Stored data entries
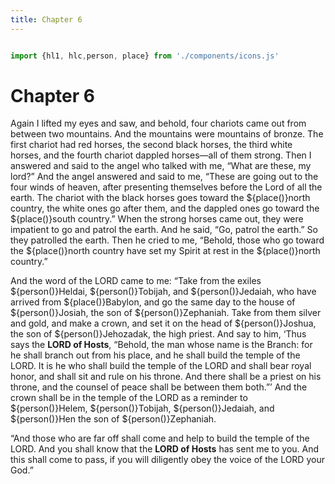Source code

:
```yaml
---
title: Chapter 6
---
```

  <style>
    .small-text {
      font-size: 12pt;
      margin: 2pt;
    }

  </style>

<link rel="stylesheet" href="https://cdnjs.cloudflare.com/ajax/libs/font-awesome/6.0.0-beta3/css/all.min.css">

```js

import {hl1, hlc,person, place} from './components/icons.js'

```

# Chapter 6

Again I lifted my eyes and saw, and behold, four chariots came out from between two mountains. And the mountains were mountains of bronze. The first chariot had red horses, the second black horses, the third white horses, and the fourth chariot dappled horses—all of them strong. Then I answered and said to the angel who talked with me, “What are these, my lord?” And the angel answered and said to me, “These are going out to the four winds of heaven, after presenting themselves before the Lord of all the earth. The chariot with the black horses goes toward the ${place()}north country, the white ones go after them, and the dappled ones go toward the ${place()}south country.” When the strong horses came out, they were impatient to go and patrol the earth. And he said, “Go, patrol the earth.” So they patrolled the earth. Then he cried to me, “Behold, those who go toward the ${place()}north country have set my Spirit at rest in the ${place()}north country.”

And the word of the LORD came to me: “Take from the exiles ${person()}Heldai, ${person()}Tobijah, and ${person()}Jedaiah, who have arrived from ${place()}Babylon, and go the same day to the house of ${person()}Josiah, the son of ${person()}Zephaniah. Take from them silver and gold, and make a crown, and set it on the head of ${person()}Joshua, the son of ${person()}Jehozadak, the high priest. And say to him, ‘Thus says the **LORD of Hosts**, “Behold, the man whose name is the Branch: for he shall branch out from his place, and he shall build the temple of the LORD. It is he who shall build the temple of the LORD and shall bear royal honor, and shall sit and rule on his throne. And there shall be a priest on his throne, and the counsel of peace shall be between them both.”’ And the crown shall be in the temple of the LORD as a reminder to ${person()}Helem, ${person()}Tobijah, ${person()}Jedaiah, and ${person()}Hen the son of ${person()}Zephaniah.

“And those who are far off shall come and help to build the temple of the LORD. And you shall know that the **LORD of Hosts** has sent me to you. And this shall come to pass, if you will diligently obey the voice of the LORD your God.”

• **Assignment**
Take every line above carrying "build" and return it.

• **Reply**
And the word of the LORD came to me: “Take from the exiles ${person()}Heldai, ${person()}Tobijah, and ${person()}Jedaiah, who have arrived from ${place()}Babylon, and go the same day to the house of ${person()}Josiah, the son of ${person()}Zephaniah. Take from them silver and gold, and make a crown, and set it on the head of ${person()}Joshua, the son of ${person()}Jehozadak, the high priest. And say to him, ‘Thus says the **LORD of Hosts**, “Behold, the man whose name is the Branch: for he shall branch out from his place, and he shall build the temple of the LORD. It is he who shall build the temple of the LORD and shall bear royal honor, and shall sit and rule on his throne. And there shall be a priest on his throne, and the counsel of peace shall be between them both.”’ And the crown shall be in the temple of the LORD as a reminder to ${person()}Helem, ${person()}Tobijah, ${person()}Jedaiah, and ${person()}Hen the son of ${person()}Zephaniah.
“And those who are far off shall come and help to build the temple of the LORD. And you shall know that the **LORD of Hosts** has sent me to you. And this shall come to pass, if you will diligently obey the voice of the LORD your God.”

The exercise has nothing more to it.